» **YOUR INSTRUCTIONS**:
Where a line holds the word "trick", copy that line from the data below.

» **SUPPLIED DATA**:
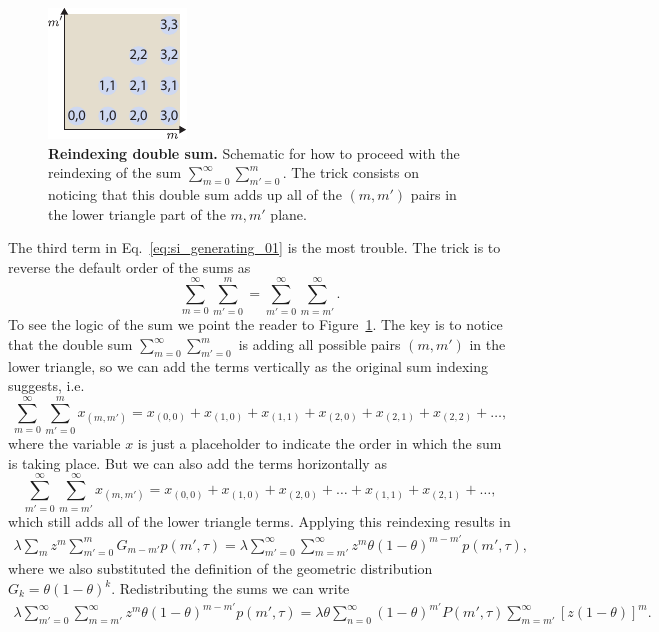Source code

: \begin{figure}[h!]
\centering
\includegraphics{../figures/si/figS0X_reindex_sum.pdf}
\caption{\textbf{Reindexing double sum.} Schematic for how to proceed with the
reindexing of the sum $\sum_{m=0}^\infty \sum_{m'=0}^m$. The trick consists on
noticing that this double sum adds up all of the $(m, m')$ pairs in the lower
triangle part of the $m, m'$ plane.}
\label{figS2:sum_reindex}
\end{figure}

The third term in Eq.~\ref{eq:si_generating_01} is the most trouble. The trick
is to reverse the default order of the sums as
\begin{equation}
\sum_{m=0}^{\infty} \sum_{m'=0}^{m} = \sum_{m'=0}^{\infty} \sum_{m=m'}^{\infty}.
\end{equation}
To see the logic of the sum we point the reader to
Figure~\ref{figS2:sum_reindex}. The key is to notice that the double sum
$\sum_{m=0}^\infty \sum_{m'=0}^m$ is adding all possible pairs $(m, m')$ in the
lower triangle, so we can add the terms vertically as the original sum
indexing suggests, i.e.
\begin{equation}
\sum_{m=0}^{\infty} \sum_{m'=0}^{m} x_{(m, m')}= 
x_{(0, 0)} + x_{(1, 0)} + x_{(1, 1)} + x_{(2, 0)} + x_{(2, 1)} + x_{(2, 2)} + 
\ldots,
\end{equation}
where the variable $x$ is just a placeholder to indicate the order in which the
sum is taking place. But we can also add the terms horizontally as
\begin{equation}
\sum_{m'=0}^{\infty} \sum_{m=m'}^{\infty} x_{(m, m')} =
x_{(0, 0)} + x_{(1, 0)} + x_{(2, 0)} + \ldots + x_{(1,1)} + x_{(2, 1)} + \ldots,
\end{equation}
which still adds all of the lower triangle terms. Applying this reindexing
results in
\begin{align}
\lambda \sum_m z^m \sum_{m'=0}^m G_{m-m'} p(m', \tau) =
\lambda \sum_{m'=0}^{\infty} \sum_{m=m'}^{\infty} z^m 
\theta (1 - \theta)^{m-m'} p(m', \tau),
\end{align}
where we also substituted the definition of the geometric distribution $G_{k} =
\theta (1 - \theta)^k$. Redistributing the sums we can write
\begin{align}
\lambda \sum_{m'=0}^{\infty} \sum_{m=m'}^{\infty} z^m 
\theta (1 - \theta)^{m-m'} p(m', \tau) = 
\lambda \theta \sum_{n=0}^{\infty}(1-\theta)^{m'} P(m', \tau) 
\sum_{m=m'}^{\infty} \left[z (1-\theta)\right]^{m}.
\label{eq:si_generating_02}
\end{align}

» **RESULT OF THIS EXERCISE**:
reindexing of the sum $\sum_{m=0}^\infty \sum_{m'=0}^m$. The trick consists on
The third term in Eq.~\ref{eq:si_generating_01} is the most trouble. The trick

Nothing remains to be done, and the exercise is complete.